[[ Material provided, beginning ]]

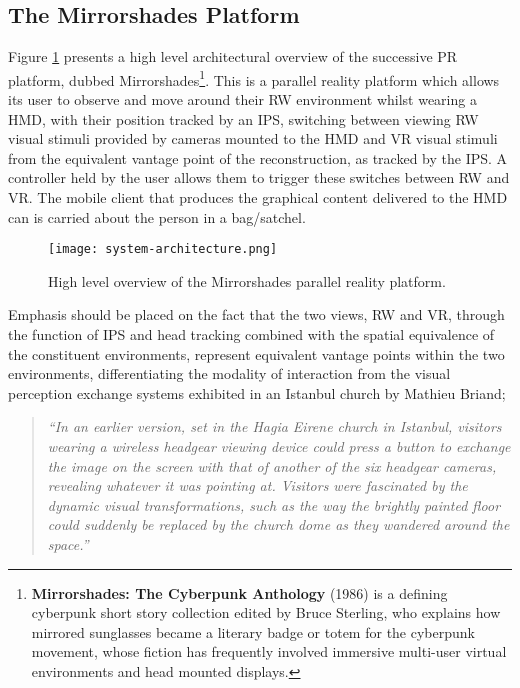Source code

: \subsection{The Mirrorshades Platform}

Figure \ref{systemarchitecture} presents a high level architectural overview of the successive PR platform, dubbed Mirrorshades\footnote{\textbf{Mirrorshades: The Cyberpunk Anthology} (1986) is a defining cyberpunk short story collection edited by Bruce Sterling, who explains how mirrored sunglasses became a literary badge or totem for the cyberpunk movement, whose fiction has frequently involved immersive multi-user virtual environments and head mounted displays.}. This is a parallel reality platform which allows its user to observe and move around their RW environment whilst wearing a HMD, with their position tracked by an IPS, switching between viewing RW visual stimuli provided by cameras mounted to the HMD and VR visual stimuli from the equivalent vantage point of the reconstruction, as tracked by the IPS. A controller held by the user allows them to trigger these switches between RW and VR. The mobile client that produces the graphical content delivered to the HMD can is carried about the person in a bag/satchel.

\begin{figure}[h]
	\begin{center}
		\texttt{[image: system-architecture.png]}
		\caption{High level overview of the Mirrorshades parallel reality platform.}
		\label{systemarchitecture}
	\end{center}
\end{figure}

Emphasis should be placed on the fact that the two views, RW and VR, through the function of IPS and head tracking combined with the spatial equivalence of the constituent environments, represent equivalent vantage points within the two environments, differentiating the modality of interaction from the visual perception exchange systems exhibited in an Istanbul church by Mathieu Briand;

\begin{quote}
	\textit{``In an earlier version, set in the Hagia Eirene church in Istanbul, visitors wearing a wireless headgear viewing device could press a button to exchange the image on the screen with that of another of the six headgear cameras, revealing whatever it was pointing at. Visitors were fascinated by the dynamic visual transformations, such as the way the brightly painted floor could suddenly be replaced by the church dome as they wandered around the space.''}~\cite{Jones2006}
\end{quote}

[[ Material provided, end ]]

Pictures must not appear in the copy, which must otherwise match the listing exactly.

**Answer below**.
Source code

: \subsection{The Mirrorshades Platform}

Figure \ref{systemarchitecture} presents a high level architectural overview of the successive PR platform, dubbed Mirrorshades\footnote{\textbf{Mirrorshades: The Cyberpunk Anthology} (1986) is a defining cyberpunk short story collection edited by Bruce Sterling, who explains how mirrored sunglasses became a literary badge or totem for the cyberpunk movement, whose fiction has frequently involved immersive multi-user virtual environments and head mounted displays.}. This is a parallel reality platform which allows its user to observe and move around their RW environment whilst wearing a HMD, with their position tracked by an IPS, switching between viewing RW visual stimuli provided by cameras mounted to the HMD and VR visual stimuli from the equivalent vantage point of the reconstruction, as tracked by the IPS. A controller held by the user allows them to trigger these switches between RW and VR. The mobile client that produces the graphical content delivered to the HMD can is carried about the person in a bag/satchel.

\begin{figure}[h]
	\begin{center}
		\texttt{[image: system-architecture.png]}
		\caption{High level overview of the Mirrorshades parallel reality platform.}
		\label{systemarchitecture}
	\end{center}
\end{figure}

Emphasis should be placed on the fact that the two views, RW and VR, through the function of IPS and head tracking combined with the spatial equivalence of the constituent environments, represent equivalent vantage points within the two environments, differentiating the modality of interaction from the visual perception exchange systems exhibited in an Istanbul church by Mathieu Briand;

\begin{quote}
	\textit{``In an earlier version, set in the Hagia Eirene church in Istanbul, visitors wearing a wireless headgear viewing device could press a button to exchange the image on the screen with that of another of the six headgear cameras, revealing whatever it was pointing at. Visitors were fascinated by the dynamic visual transformations, such as the way the brightly painted floor could suddenly be replaced by the church dome as they wandered around the space.''}~\cite{Jones2006}
\end{quote}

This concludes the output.